1. No Público Economia da sexta-feira passada A.R.F. escreve "que o aumento dos preços das matérias-primas e de diversos bens essenciais é um reflexo da crise económica, já todos sabemos". O meu obrigado pela informação, porque eu de facto não sabia mesmo. Curiosamente até estava convencido do contrário, que factores internos aos mercados da petróleo e dos cereais é que estavam na causa (juntamente com o problema financeira causado pelo subrprime) da actual "crise". Julgava eu que a crise é que era um reflexo desses aumentos...

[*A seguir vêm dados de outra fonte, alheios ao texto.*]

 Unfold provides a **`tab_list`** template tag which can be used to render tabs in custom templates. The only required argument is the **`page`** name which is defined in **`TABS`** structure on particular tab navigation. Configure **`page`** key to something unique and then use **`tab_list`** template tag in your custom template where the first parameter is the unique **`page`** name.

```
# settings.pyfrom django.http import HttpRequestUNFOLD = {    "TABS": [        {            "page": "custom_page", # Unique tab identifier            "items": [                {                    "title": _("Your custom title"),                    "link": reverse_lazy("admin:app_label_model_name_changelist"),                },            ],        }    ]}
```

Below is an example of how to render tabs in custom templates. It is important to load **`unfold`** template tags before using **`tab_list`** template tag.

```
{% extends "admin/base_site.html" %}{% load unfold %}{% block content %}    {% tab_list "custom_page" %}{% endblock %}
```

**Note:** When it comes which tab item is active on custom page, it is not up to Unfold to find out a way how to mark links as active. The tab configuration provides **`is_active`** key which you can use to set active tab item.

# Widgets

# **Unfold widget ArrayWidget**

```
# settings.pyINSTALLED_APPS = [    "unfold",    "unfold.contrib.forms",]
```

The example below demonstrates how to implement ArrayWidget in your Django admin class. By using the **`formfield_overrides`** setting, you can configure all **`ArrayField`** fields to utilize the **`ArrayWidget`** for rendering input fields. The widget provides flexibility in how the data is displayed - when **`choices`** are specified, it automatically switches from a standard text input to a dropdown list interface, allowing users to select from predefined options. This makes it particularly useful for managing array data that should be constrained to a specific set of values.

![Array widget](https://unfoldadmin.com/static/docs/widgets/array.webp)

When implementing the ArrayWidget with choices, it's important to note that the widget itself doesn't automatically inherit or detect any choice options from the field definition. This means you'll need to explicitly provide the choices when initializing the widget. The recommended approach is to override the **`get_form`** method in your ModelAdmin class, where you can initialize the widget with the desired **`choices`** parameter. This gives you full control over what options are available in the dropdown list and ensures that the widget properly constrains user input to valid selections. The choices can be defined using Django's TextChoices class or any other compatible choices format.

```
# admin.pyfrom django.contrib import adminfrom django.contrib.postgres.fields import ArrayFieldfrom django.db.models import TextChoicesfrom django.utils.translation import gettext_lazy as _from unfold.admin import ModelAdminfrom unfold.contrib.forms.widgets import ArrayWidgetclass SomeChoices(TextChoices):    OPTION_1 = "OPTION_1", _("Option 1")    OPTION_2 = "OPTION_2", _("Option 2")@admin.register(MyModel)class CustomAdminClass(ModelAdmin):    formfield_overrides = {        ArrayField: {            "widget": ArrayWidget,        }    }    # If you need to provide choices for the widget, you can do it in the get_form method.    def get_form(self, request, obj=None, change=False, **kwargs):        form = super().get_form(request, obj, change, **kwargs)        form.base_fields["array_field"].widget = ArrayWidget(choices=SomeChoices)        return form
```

2. Tinha aqui denunciado que a notícia principal da capa do Público de 14 de Abril, afirmava exactamente o oposto à realidade. Aqui contei que o provedor do Público começou por duvidar do próprio estudo que estava na base da notícia, imputando a possível contradição aos autores do estudo e não ao Público. Entretanto recebi (via provedor) a resposta da jornalista, que diz que "o leitor tem carradas de razão", sendo que o título da primeira página não foi da sua autoria.

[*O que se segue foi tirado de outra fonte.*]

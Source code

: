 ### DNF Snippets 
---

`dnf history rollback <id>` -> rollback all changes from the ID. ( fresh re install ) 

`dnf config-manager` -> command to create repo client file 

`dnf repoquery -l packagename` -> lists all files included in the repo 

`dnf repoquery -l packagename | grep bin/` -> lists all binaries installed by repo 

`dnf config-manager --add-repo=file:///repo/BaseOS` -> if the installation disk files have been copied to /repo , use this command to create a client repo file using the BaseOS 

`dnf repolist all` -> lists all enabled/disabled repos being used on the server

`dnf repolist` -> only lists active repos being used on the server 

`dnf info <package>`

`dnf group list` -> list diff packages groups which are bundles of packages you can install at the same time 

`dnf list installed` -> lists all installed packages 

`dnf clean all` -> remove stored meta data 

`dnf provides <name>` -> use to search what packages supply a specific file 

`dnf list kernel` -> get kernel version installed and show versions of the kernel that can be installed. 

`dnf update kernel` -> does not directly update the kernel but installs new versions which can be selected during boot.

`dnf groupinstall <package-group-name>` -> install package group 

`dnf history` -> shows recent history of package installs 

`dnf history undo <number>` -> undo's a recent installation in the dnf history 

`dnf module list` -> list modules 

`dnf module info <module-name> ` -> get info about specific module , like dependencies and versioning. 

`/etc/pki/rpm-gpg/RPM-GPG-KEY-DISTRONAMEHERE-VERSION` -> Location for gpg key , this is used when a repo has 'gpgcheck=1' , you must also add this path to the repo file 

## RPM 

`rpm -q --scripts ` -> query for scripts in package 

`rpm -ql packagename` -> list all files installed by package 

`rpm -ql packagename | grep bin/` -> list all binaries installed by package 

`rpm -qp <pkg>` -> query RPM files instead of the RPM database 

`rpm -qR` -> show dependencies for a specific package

Resta-me a consolaçãozinha de saber que depois de milhões de pessoas terem lido a capa do Público, a terem visto na internet, na televisão ede ter havido citações da notícia noutros orgãos de comunicação, eu recebi um e-mail pessoal onde era admitido que a notícia era o oposto da verdade. (Ao menos o Público tem um provedor.)
O DN tem hoje na terceira página uma figura colorida com os "aumentos" do custo de vida. Leite subiu x%, o pão y%, a habitação z%, etc... Bem procurei pela página inteira, a fonte e o significado daqueles valores.
São do INE, dum estudo, do Continente? De quando são essas subidas (a legenda só diz "anual")? É uma marca de leite, um tipo específico de leite (como já fez o Expresso), ou o leite em geral? São subidas no preço aos consumidores, aos produtores, nos mercados internacionais (como já fez o Diário Económico)?
Nada, absolutamente nada.
Isto não é jornalismo, é conversa de café.